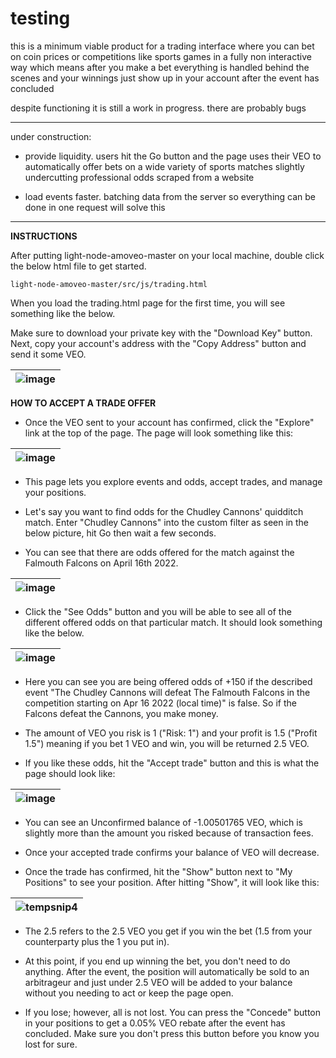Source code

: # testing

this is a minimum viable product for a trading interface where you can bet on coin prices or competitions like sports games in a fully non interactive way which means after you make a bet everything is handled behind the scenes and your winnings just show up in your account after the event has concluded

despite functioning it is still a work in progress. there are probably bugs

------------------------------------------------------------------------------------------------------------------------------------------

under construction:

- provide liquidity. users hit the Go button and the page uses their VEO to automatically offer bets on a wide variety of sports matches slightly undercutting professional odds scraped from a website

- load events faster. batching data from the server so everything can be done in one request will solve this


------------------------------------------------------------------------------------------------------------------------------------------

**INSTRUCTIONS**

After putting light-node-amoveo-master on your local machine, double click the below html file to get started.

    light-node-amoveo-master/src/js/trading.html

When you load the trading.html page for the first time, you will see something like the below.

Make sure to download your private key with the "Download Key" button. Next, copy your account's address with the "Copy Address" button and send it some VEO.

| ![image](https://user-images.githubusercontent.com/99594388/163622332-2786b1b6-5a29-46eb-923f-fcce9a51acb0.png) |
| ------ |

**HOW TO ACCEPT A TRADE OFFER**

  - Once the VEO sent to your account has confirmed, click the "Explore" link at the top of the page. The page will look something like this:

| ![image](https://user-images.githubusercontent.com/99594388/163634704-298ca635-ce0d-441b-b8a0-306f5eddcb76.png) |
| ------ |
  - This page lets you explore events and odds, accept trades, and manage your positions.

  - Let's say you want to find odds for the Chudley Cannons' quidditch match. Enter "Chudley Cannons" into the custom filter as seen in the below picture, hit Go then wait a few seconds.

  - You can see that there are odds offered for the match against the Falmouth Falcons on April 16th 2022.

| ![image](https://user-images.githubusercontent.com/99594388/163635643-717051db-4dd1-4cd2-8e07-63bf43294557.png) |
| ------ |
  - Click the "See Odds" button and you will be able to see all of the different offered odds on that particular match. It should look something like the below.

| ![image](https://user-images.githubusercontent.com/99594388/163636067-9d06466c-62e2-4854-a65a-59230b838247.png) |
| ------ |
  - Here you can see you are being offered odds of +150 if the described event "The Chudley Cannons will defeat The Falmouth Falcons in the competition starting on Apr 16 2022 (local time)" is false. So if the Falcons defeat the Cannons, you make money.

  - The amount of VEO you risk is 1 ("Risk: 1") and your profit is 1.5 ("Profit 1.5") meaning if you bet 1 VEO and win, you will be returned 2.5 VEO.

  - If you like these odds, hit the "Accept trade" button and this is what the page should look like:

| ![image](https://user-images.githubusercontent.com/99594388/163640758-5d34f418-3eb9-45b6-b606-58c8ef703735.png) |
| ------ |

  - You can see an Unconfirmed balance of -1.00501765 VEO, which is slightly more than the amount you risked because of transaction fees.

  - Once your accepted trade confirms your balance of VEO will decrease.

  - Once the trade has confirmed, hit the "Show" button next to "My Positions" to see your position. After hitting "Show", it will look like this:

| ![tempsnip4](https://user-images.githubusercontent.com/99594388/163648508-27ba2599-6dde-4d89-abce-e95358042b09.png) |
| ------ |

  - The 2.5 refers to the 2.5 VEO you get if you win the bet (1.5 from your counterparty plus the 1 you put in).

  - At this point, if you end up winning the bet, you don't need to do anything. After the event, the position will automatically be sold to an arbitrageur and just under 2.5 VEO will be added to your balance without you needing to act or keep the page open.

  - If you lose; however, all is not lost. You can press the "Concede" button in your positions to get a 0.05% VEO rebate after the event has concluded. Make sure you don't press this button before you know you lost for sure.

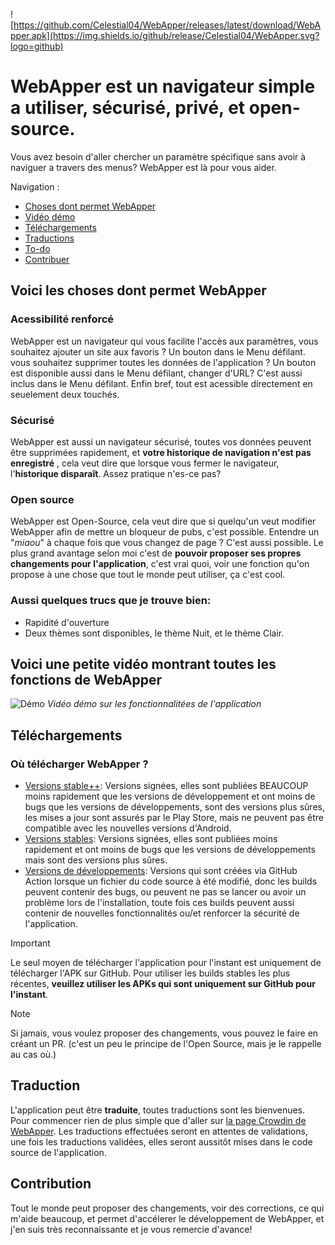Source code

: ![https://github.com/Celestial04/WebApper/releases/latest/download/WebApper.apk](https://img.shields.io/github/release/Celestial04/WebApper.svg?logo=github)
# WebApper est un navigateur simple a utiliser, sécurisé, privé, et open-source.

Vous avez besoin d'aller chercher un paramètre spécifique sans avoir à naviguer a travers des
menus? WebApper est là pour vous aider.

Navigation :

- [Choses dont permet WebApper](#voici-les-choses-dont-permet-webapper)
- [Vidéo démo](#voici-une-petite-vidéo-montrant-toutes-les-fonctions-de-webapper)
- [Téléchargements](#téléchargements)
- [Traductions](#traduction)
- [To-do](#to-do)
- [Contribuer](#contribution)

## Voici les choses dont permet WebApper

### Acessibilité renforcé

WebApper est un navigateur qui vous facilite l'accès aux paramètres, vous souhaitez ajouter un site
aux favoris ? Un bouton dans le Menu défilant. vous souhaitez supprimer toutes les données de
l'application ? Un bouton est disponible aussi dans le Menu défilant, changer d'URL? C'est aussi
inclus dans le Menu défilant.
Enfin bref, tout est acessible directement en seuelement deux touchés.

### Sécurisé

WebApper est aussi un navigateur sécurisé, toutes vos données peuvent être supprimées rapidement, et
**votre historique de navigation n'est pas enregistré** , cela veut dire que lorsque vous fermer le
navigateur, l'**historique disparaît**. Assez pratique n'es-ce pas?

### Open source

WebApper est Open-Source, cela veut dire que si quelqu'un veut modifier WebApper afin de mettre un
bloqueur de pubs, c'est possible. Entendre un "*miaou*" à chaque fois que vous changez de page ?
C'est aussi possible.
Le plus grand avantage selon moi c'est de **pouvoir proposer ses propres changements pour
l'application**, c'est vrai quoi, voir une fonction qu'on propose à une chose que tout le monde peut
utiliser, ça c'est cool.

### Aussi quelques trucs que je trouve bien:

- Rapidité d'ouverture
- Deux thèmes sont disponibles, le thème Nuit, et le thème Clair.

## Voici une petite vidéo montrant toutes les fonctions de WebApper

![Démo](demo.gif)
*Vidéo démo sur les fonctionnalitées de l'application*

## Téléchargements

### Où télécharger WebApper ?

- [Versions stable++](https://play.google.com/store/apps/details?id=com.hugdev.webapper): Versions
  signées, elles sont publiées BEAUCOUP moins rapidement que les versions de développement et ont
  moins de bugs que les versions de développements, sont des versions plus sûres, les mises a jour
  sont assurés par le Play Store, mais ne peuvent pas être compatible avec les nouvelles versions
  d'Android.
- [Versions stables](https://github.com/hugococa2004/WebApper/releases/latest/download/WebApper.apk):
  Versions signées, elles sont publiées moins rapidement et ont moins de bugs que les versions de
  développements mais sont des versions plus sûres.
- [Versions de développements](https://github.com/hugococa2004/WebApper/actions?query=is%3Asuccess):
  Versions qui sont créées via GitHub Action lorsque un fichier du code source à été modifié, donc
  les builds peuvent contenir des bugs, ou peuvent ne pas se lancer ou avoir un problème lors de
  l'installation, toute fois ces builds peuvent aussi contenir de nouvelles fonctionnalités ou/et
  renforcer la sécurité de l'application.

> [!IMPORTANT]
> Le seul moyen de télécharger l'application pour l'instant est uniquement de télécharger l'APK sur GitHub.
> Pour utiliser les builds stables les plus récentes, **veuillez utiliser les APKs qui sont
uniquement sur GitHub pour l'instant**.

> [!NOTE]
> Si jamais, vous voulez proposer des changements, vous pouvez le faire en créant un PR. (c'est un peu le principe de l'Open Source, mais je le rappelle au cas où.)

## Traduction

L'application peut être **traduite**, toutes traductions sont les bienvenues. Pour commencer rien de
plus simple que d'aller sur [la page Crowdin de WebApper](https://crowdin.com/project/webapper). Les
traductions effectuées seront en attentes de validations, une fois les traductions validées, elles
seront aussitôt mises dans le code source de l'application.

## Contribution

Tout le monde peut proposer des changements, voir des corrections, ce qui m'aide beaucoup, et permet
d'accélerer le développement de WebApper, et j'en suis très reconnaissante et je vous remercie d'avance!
※
**The task:**
Write the data out again word for word; leave the pictures behind.

**Reply:**
Source code

: # testing

this is a minimum viable product for a trading interface where you can bet on coin prices or competitions like sports games in a fully non interactive way which means after you make a bet everything is handled behind the scenes and your winnings just show up in your account after the event has concluded

despite functioning it is still a work in progress. there are probably bugs

------------------------------------------------------------------------------------------------------------------------------------------

under construction:

- provide liquidity. users hit the Go button and the page uses their VEO to automatically offer bets on a wide variety of sports matches slightly undercutting professional odds scraped from a website

- load events faster. batching data from the server so everything can be done in one request will solve this


------------------------------------------------------------------------------------------------------------------------------------------

**INSTRUCTIONS**

After putting light-node-amoveo-master on your local machine, double click the below html file to get started.

    light-node-amoveo-master/src/js/trading.html

When you load the trading.html page for the first time, you will see something like the below.

Make sure to download your private key with the "Download Key" button. Next, copy your account's address with the "Copy Address" button and send it some VEO.

| ![image](https://user-images.githubusercontent.com/99594388/163622332-2786b1b6-5a29-46eb-923f-fcce9a51acb0.png) |
| ------ |

**HOW TO ACCEPT A TRADE OFFER**

  - Once the VEO sent to your account has confirmed, click the "Explore" link at the top of the page. The page will look something like this:

| ![image](https://user-images.githubusercontent.com/99594388/163634704-298ca635-ce0d-441b-b8a0-306f5eddcb76.png) |
| ------ |
  - This page lets you explore events and odds, accept trades, and manage your positions.

  - Let's say you want to find odds for the Chudley Cannons' quidditch match. Enter "Chudley Cannons" into the custom filter as seen in the below picture, hit Go then wait a few seconds.

  - You can see that there are odds offered for the match against the Falmouth Falcons on April 16th 2022.

| ![image](https://user-images.githubusercontent.com/99594388/163635643-717051db-4dd1-4cd2-8e07-63bf43294557.png) |
| ------ |
  - Click the "See Odds" button and you will be able to see all of the different offered odds on that particular match. It should look something like the below.

| ![image](https://user-images.githubusercontent.com/99594388/163636067-9d06466c-62e2-4854-a65a-59230b838247.png) |
| ------ |
  - Here you can see you are being offered odds of +150 if the described event "The Chudley Cannons will defeat The Falmouth Falcons in the competition starting on Apr 16 2022 (local time)" is false. So if the Falcons defeat the Cannons, you make money.

  - The amount of VEO you risk is 1 ("Risk: 1") and your profit is 1.5 ("Profit 1.5") meaning if you bet 1 VEO and win, you will be returned 2.5 VEO.

  - If you like these odds, hit the "Accept trade" button and this is what the page should look like:

| ![image](https://user-images.githubusercontent.com/99594388/163640758-5d34f418-3eb9-45b6-b606-58c8ef703735.png) |
| ------ |

  - You can see an Unconfirmed balance of -1.00501765 VEO, which is slightly more than the amount you risked because of transaction fees.

  - Once your accepted trade confirms your balance of VEO will decrease.

  - Once the trade has confirmed, hit the "Show" button next to "My Positions" to see your position. After hitting "Show", it will look like this:

| ![tempsnip4](https://user-images.githubusercontent.com/99594388/163648508-27ba2599-6dde-4d89-abce-e95358042b09.png) |
| ------ |

  - The 2.5 refers to the 2.5 VEO you get if you win the bet (1.5 from your counterparty plus the 1 you put in).

  - At this point, if you end up winning the bet, you don't need to do anything. After the event, the position will automatically be sold to an arbitrageur and just under 2.5 VEO will be added to your balance without you needing to act or keep the page open.

  - If you lose; however, all is not lost. You can press the "Concede" button in your positions to get a 0.05% VEO rebate after the event has concluded. Make sure you don't press this button before you know you lost for sure.

Source code

: ![https://github.com/Celestial04/WebApper/releases/latest/download/WebApper.apk](https://img.shields.io/github/release/Celestial04/WebApper.svg?logo=github)
# WebApper est un navigateur simple a utiliser, sécurisé, privé, et open-source.

Vous avez besoin d'aller chercher un paramètre spécifique sans avoir à naviguer a travers des
menus? WebApper est là pour vous aider.

Navigation :

- [Choses dont permet WebApper](#voici-les-choses-dont-permet-webapper)
- [Vidéo démo](#voici-une-petite-vidéo-montrant-toutes-les-fonctions-de-webapper)
- [Téléchargements](#téléchargements)
- [Traductions](#traduction)
- [To-do](#to-do)
- [Contribuer](#contribution)

## Voici les choses dont permet WebApper

### Acessibilité renforcé

WebApper est un navigateur qui vous facilite l'accès aux paramètres, vous souhaitez ajouter un site
aux favoris ? Un bouton dans le Menu défilant. vous souhaitez supprimer toutes les données de
l'application ? Un bouton est disponible aussi dans le Menu défilant, changer d'URL? C'est aussi
inclus dans le Menu défilant.
Enfin bref, tout est acessible directement en seuelement deux touchés.

### Sécurisé

WebApper est aussi un navigateur sécurisé, toutes vos données peuvent être supprimées rapidement, et
**votre historique de navigation n'est pas enregistré** , cela veut dire que lorsque vous fermer le
navigateur, l'**historique disparaît**. Assez pratique n'es-ce pas?

### Open source

WebApper est Open-Source, cela veut dire que si quelqu'un veut modifier WebApper afin de mettre un
bloqueur de pubs, c'est possible. Entendre un "*miaou*" à chaque fois que vous changez de page ?
C'est aussi possible.
Le plus grand avantage selon moi c'est de **pouvoir proposer ses propres changements pour
l'application**, c'est vrai quoi, voir une fonction qu'on propose à une chose que tout le monde peut
utiliser, ça c'est cool.

### Aussi quelques trucs que je trouve bien:

- Rapidité d'ouverture
- Deux thèmes sont disponibles, le thème Nuit, et le thème Clair.

## Voici une petite vidéo montrant toutes les fonctions de WebApper

![Démo](demo.gif)
*Vidéo démo sur les fonctionnalitées de l'application*

## Téléchargements

### Où télécharger WebApper ?

- [Versions stable++](https://play.google.com/store/apps/details?id=com.hugdev.webapper): Versions
  signées, elles sont publiées BEAUCOUP moins rapidement que les versions de développement et ont
  moins de bugs que les versions de développements, sont des versions plus sûres, les mises a jour
  sont assurés par le Play Store, mais ne peuvent pas être compatible avec les nouvelles versions
  d'Android.
- [Versions stables](https://github.com/hugococa2004/WebApper/releases/latest/download/WebApper.apk):
  Versions signées, elles sont publiées moins rapidement et ont moins de bugs que les versions de
  développements mais sont des versions plus sûres.
- [Versions de développements](https://github.com/hugococa2004/WebApper/actions?query=is%3Asuccess):
  Versions qui sont créées via GitHub Action lorsque un fichier du code source à été modifié, donc
  les builds peuvent contenir des bugs, ou peuvent ne pas se lancer ou avoir un problème lors de
  l'installation, toute fois ces builds peuvent aussi contenir de nouvelles fonctionnalités ou/et
  renforcer la sécurité de l'application.

> [!IMPORTANT]
> Le seul moyen de télécharger l'application pour l'instant est uniquement de télécharger l'APK sur GitHub.
> Pour utiliser les builds stables les plus récentes, **veuillez utiliser les APKs qui sont
uniquement sur GitHub pour l'instant**.

> [!NOTE]
> Si jamais, vous voulez proposer des changements, vous pouvez le faire en créant un PR. (c'est un peu le principe de l'Open Source, mais je le rappelle au cas où.)

## Traduction

L'application peut être **traduite**, toutes traductions sont les bienvenues. Pour commencer rien de
plus simple que d'aller sur [la page Crowdin de WebApper](https://crowdin.com/project/webapper). Les
traductions effectuées seront en attentes de validations, une fois les traductions validées, elles
seront aussitôt mises dans le code source de l'application.

## Contribution

Tout le monde peut proposer des changements, voir des corrections, ce qui m'aide beaucoup, et permet
d'accélerer le développement de WebApper, et j'en suis très reconnaissante et je vous remercie d'avance!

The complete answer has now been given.